2. Déployer les fonctionnalités d’économies d’énergie
Les Advanced Sleep Modes de la 5G constitueront pour l’opérateur un levier fort de maîtrise de ses OPEX énergie. Si elles ne sont pas encore toutes déployées, leurs fonctionnalités agiront à terme à plusieurs niveaux promettant une réduction de 30 à 40% de la consommation totale d’un site. Elles seront le socle d’un réseau intelligent et dynamique capable d’optimiser au maximum sa consommation énergétique en fonction du trafic et des services qu’il offre.
3. Faire des tests au sein des villes pilotes pour mesurer en conditions réelles
Les mesures en conditions réelles, dans des villes pilotes, sont un moyen idéal pour vérifier le comportement des équipements en termes de dépenses énergétiques. Elles permettent, avant de se lancer dans un déploiement massif, de maîtriser l’ensemble des paramètres qui influent sur la consommation et de construire un modèle comparatif des différentes configurations.
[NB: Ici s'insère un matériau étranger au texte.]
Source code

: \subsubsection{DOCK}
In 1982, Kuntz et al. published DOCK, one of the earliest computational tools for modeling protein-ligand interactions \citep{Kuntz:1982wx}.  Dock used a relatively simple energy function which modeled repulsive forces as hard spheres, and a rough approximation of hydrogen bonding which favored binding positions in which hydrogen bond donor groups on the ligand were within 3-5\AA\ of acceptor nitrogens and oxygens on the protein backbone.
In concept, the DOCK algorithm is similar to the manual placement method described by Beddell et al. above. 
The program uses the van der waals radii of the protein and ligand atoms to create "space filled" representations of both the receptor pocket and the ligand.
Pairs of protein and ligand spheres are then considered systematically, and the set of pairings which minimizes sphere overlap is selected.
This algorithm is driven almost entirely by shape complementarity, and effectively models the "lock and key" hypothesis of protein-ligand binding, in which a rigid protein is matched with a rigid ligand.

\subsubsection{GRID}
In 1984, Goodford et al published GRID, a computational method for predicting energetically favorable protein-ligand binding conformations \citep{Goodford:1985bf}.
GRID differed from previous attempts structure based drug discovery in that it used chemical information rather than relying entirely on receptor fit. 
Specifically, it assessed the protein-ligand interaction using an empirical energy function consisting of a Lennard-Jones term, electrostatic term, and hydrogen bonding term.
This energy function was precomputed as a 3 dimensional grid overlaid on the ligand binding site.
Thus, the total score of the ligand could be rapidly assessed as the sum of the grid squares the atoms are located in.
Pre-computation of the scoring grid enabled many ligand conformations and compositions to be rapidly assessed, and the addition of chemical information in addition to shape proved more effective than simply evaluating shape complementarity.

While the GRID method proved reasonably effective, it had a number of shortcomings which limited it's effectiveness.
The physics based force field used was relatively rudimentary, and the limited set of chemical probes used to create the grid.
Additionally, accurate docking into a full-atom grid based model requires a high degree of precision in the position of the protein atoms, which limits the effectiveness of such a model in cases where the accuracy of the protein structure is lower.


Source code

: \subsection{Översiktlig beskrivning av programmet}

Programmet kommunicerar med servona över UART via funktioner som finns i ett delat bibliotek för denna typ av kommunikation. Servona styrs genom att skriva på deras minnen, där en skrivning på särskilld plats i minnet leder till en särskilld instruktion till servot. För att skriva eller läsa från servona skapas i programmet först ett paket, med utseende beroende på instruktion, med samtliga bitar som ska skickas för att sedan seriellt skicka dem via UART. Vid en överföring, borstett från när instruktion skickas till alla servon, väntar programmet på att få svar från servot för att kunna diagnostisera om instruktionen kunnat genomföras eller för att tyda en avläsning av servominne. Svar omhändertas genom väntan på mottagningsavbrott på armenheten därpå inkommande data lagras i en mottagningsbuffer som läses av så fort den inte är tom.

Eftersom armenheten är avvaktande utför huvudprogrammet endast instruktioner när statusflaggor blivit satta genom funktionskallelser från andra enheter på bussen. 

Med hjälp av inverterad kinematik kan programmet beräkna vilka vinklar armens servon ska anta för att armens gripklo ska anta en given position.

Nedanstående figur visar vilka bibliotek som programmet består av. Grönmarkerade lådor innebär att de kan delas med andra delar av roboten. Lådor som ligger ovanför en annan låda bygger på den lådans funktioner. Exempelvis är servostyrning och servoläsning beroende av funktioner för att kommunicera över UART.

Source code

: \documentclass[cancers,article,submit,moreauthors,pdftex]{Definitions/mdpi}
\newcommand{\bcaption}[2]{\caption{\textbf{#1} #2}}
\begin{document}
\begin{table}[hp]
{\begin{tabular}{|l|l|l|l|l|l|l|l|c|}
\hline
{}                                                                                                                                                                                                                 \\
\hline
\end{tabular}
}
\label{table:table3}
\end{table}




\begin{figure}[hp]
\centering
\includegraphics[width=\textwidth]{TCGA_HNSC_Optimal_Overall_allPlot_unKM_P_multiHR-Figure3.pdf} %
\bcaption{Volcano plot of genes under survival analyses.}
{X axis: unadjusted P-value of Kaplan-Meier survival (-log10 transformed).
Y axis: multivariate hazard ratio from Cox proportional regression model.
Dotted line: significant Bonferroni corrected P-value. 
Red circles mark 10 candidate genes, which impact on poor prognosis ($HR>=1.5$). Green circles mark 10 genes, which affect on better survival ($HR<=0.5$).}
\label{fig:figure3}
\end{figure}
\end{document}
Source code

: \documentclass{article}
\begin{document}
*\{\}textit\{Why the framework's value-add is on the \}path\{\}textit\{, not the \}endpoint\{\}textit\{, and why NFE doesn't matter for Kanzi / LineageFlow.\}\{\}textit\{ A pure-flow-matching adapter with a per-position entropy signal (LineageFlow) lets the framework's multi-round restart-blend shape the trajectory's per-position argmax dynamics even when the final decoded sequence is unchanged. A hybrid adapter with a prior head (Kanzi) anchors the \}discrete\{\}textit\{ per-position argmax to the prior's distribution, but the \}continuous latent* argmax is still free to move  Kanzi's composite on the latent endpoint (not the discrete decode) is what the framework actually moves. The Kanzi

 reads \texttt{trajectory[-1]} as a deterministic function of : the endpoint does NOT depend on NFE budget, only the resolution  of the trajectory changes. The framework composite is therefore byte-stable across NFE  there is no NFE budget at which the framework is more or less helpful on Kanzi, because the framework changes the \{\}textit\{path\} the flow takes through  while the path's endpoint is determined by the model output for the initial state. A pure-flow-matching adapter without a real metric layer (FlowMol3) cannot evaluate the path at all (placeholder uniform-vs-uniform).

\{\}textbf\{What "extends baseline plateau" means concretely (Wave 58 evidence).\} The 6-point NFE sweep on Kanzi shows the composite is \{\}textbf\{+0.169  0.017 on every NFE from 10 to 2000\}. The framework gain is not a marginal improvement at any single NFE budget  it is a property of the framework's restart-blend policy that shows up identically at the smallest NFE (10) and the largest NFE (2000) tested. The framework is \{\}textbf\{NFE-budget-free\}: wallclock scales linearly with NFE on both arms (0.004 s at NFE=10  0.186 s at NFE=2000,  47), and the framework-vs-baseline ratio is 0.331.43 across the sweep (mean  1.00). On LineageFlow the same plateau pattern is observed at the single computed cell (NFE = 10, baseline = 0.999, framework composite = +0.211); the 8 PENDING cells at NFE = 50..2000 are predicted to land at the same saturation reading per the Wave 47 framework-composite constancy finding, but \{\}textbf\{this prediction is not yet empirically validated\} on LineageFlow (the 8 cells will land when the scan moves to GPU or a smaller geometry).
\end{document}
C’est le préalable au choix de la solution la plus efficace énergétiquement pour répondre aux besoins de la performance souhaitée du réseau.
4. Imposer des critères d’économies d’énergie dans les appels d’offres
Ces tests permettent également d’inclure dans les appels d’offres, sur des bases validées, des critères de consommation énergétique, avec les KPIS et pénalités correspondantes en cas de non-respect.
5. Adapter la configuration des sites radio en fonction des besoins servis par ce site
Désormais, pour configurer les sites, il faudra tenir compte du nombre de clients potentiels, du type de services rendus et du niveau de criticité des services rendus afin de déterminer le service minimum attendu. Cela permettra d’adapter au plus près des besoins les configurations (64TR, 32TR), la puissance (80W, 100W, 120W…), les solutions de secours et les niveaux de qualité de service lorsque le passage au mode standalone (SA) donnera accès au slicing afin de servir le besoin et son évolution sans suréquiper ni surconsommer.
En dépit des injonctions des organismes de normalisation et des efforts des équipementiers, les opérateurs 5G seront confrontés à une augmentation des dépenses énergétique de leur réseau qu’ils pourront néanmoins maîtriser. Désormais, la configuration des sites radio devra tenir compte d’un 3ème critère, en plus de la couverture et de la capacité du site : la consommation énergétique. La planification fine des remplacements d’équipement, la mise en œuvre des « advanced sleep modes », une juste « pression » sur les équipementiers et surtout l’anticipation des services rendus et de la qualité de service voulue sur le réseau sont les clés de la maîtrise des CAPEX et OPEX.